PROBLEM DETAILS -
All of the data that appears below is to be given again precisely as written.

━━ DATA ━━

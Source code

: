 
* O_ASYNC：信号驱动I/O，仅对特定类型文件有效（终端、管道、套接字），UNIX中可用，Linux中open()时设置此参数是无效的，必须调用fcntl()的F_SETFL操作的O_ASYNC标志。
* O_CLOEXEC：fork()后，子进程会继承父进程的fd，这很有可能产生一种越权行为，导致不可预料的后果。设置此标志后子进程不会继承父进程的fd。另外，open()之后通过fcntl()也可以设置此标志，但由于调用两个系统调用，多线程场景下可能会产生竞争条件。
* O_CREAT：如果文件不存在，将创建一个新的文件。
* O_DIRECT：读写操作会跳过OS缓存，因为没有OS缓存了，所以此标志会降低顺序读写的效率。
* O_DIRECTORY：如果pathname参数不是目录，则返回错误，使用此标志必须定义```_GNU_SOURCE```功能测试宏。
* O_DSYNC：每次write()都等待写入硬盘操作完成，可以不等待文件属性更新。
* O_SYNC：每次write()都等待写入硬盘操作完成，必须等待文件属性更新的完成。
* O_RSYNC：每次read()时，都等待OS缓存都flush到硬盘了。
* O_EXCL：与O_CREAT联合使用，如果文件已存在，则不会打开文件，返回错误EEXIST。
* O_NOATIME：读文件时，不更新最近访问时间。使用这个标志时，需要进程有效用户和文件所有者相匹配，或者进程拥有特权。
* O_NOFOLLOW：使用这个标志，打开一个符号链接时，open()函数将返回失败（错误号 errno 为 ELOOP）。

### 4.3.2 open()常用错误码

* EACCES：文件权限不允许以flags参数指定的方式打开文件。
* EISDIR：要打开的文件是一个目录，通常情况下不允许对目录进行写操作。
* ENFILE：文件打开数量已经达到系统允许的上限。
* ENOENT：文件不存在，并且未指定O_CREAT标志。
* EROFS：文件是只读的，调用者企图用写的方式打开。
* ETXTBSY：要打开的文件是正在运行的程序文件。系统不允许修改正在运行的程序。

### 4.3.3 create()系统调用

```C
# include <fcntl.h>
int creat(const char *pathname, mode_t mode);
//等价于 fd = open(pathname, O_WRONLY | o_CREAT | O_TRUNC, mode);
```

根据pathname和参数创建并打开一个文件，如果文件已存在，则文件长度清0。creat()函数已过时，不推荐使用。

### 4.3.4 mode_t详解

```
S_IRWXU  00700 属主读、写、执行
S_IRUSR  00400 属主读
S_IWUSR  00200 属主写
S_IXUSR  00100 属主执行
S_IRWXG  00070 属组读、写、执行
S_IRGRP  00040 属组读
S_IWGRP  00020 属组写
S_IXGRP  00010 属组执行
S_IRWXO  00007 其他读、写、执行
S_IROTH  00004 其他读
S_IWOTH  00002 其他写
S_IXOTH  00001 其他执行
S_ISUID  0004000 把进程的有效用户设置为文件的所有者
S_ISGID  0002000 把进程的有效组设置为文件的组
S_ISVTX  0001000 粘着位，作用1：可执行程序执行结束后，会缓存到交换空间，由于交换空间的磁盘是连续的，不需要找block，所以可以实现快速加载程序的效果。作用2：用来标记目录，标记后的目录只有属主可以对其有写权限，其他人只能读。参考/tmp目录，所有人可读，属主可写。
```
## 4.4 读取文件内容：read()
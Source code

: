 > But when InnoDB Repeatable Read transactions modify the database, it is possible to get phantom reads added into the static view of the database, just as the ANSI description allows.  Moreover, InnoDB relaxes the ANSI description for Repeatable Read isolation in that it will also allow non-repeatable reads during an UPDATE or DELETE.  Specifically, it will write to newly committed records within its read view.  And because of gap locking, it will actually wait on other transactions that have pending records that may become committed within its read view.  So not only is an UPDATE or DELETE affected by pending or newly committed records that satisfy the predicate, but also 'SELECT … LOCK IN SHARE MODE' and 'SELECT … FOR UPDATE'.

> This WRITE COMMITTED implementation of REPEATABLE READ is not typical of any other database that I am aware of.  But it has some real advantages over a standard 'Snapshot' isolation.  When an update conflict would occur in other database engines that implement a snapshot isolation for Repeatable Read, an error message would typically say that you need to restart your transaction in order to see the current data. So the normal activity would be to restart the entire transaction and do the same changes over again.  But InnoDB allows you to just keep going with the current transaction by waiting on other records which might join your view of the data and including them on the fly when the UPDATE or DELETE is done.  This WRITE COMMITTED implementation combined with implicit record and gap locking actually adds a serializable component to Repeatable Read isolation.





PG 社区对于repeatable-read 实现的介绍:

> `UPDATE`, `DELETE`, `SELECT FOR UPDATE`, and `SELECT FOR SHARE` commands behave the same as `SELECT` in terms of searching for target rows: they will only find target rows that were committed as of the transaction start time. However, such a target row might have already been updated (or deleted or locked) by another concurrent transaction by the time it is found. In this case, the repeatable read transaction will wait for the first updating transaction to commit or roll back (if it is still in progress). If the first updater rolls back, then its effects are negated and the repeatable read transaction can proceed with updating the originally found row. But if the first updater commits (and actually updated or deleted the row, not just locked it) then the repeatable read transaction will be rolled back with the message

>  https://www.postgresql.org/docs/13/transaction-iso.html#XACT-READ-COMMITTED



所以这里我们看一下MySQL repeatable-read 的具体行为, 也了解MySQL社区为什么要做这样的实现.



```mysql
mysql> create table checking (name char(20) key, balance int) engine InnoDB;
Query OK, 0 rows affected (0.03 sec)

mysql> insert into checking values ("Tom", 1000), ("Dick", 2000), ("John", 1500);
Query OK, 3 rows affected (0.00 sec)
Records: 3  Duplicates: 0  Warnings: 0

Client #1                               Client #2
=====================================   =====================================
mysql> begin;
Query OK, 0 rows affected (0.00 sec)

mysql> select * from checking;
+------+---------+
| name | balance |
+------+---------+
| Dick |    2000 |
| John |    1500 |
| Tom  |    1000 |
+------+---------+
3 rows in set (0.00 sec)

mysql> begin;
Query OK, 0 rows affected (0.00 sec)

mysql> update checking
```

━━━

WRITTEN RESPONSE -
Source code

: 
* O_ASYNC：信号驱动I/O，仅对特定类型文件有效（终端、管道、套接字），UNIX中可用，Linux中open()时设置此参数是无效的，必须调用fcntl()的F_SETFL操作的O_ASYNC标志。
* O_CLOEXEC：fork()后，子进程会继承父进程的fd，这很有可能产生一种越权行为，导致不可预料的后果。设置此标志后子进程不会继承父进程的fd。另外，open()之后通过fcntl()也可以设置此标志，但由于调用两个系统调用，多线程场景下可能会产生竞争条件。
* O_CREAT：如果文件不存在，将创建一个新的文件。
* O_DIRECT：读写操作会跳过OS缓存，因为没有OS缓存了，所以此标志会降低顺序读写的效率。
* O_DIRECTORY：如果pathname参数不是目录，则返回错误，使用此标志必须定义```_GNU_SOURCE```功能测试宏。
* O_DSYNC：每次write()都等待写入硬盘操作完成，可以不等待文件属性更新。
* O_SYNC：每次write()都等待写入硬盘操作完成，必须等待文件属性更新的完成。
* O_RSYNC：每次read()时，都等待OS缓存都flush到硬盘了。
* O_EXCL：与O_CREAT联合使用，如果文件已存在，则不会打开文件，返回错误EEXIST。
* O_NOATIME：读文件时，不更新最近访问时间。使用这个标志时，需要进程有效用户和文件所有者相匹配，或者进程拥有特权。
* O_NOFOLLOW：使用这个标志，打开一个符号链接时，open()函数将返回失败（错误号 errno 为 ELOOP）。

### 4.3.2 open()常用错误码

* EACCES：文件权限不允许以flags参数指定的方式打开文件。
* EISDIR：要打开的文件是一个目录，通常情况下不允许对目录进行写操作。
* ENFILE：文件打开数量已经达到系统允许的上限。
* ENOENT：文件不存在，并且未指定O_CREAT标志。
* EROFS：文件是只读的，调用者企图用写的方式打开。
* ETXTBSY：要打开的文件是正在运行的程序文件。系统不允许修改正在运行的程序。

### 4.3.3 create()系统调用

```C
# include <fcntl.h>
int creat(const char *pathname, mode_t mode);
//等价于 fd = open(pathname, O_WRONLY | o_CREAT | O_TRUNC, mode);
```

根据pathname和参数创建并打开一个文件，如果文件已存在，则文件长度清0。creat()函数已过时，不推荐使用。

### 4.3.4 mode_t详解

```
S_IRWXU  00700 属主读、写、执行
S_IRUSR  00400 属主读
S_IWUSR  00200 属主写
S_IXUSR  00100 属主执行
S_IRWXG  00070 属组读、写、执行
S_IRGRP  00040 属组读
S_IWGRP  00020 属组写
S_IXGRP  00010 属组执行
S_IRWXO  00007 其他读、写、执行
S_IROTH  00004 其他读
S_IWOTH  00002 其他写
S_IXOTH  00001 其他执行
S_ISUID  0004000 把进程的有效用户设置为文件的所有者
S_ISGID  0002000 把进程的有效组设置为文件的组
S_ISVTX  0001000 粘着位，作用1：可执行程序执行结束后，会缓存到交换空间，由于交换空间的磁盘是连续的，不需要找block，所以可以实现快速加载程序的效果。作用2：用来标记目录，标记后的目录只有属主可以对其有写权限，其他人只能读。参考/tmp目录，所有人可读，属主可写。
```
## 4.4 读取文件内容：read()
Source code

: > But when InnoDB Repeatable Read transactions modify the database, it is possible to get phantom reads added into the static view of the database, just as the ANSI description allows.  Moreover, InnoDB relaxes the ANSI description for Repeatable Read isolation in that it will also allow non-repeatable reads during an UPDATE or DELETE.  Specifically, it will write to newly committed records within its read view.  And because of gap locking, it will actually wait on other transactions that have pending records that may become committed within its read view.  So not only is an UPDATE or DELETE affected by pending or newly committed records that satisfy the predicate, but also 'SELECT … LOCK IN SHARE MODE' and 'SELECT … FOR UPDATE'.

> This WRITE COMMITTED implementation of REPEATABLE READ is not typical of any other database that I am aware of.  But it has some real advantages over a standard 'Snapshot' isolation.  When an update conflict would occur in other database engines that implement a snapshot isolation for Repeatable Read, an error message would typically say that you need to restart your transaction in order to see the current data. So the normal activity would be to restart the entire transaction and do the same changes over again.  But InnoDB allows you to just keep going with the current transaction by waiting on other records which might join your view of the data and including them on the fly when the UPDATE or DELETE is done.  This WRITE COMMITTED implementation combined with implicit record and gap locking actually adds a serializable component to Repeatable Read isolation.





PG 社区对于repeatable-read 实现的介绍:

> `UPDATE`, `DELETE`, `SELECT FOR UPDATE`, and `SELECT FOR SHARE` commands behave the same as `SELECT` in terms of searching for target rows: they will only find target rows that were committed as of the transaction start time. However, such a target row might have already been updated (or deleted or locked) by another concurrent transaction by the time it is found. In this case, the repeatable read transaction will wait for the first updating transaction to commit or roll back (if it is still in progress). If the first updater rolls back, then its effects are negated and the repeatable read transaction can proceed with updating the originally found row. But if the first updater commits (and actually updated or deleted the row, not just locked it) then the repeatable read transaction will be rolled back with the message

>  https://www.postgresql.org/docs/13/transaction-iso.html#XACT-READ-COMMITTED



所以这里我们看一下MySQL repeatable-read 的具体行为, 也了解MySQL社区为什么要做这样的实现.



```mysql
mysql> create table checking (name char(20) key, balance int) engine InnoDB;
Query OK, 0 rows affected (0.03 sec)

mysql> insert into checking values ("Tom", 1000), ("Dick", 2000), ("John", 1500);
Query OK, 3 rows affected (0.00 sec)
Records: 3  Duplicates: 0  Warnings: 0

Client #1                               Client #2
=====================================   =====================================
mysql> begin;
Query OK, 0 rows affected (0.00 sec)

mysql> select * from checking;
+------+---------+
| name | balance |
+------+---------+
| Dick |    2000 |
| John |    1500 |
| Tom  |    1000 |
+------+---------+
3 rows in set (0.00 sec)

mysql> begin;
Query OK, 0 rows affected (0.00 sec)

mysql> update checking
```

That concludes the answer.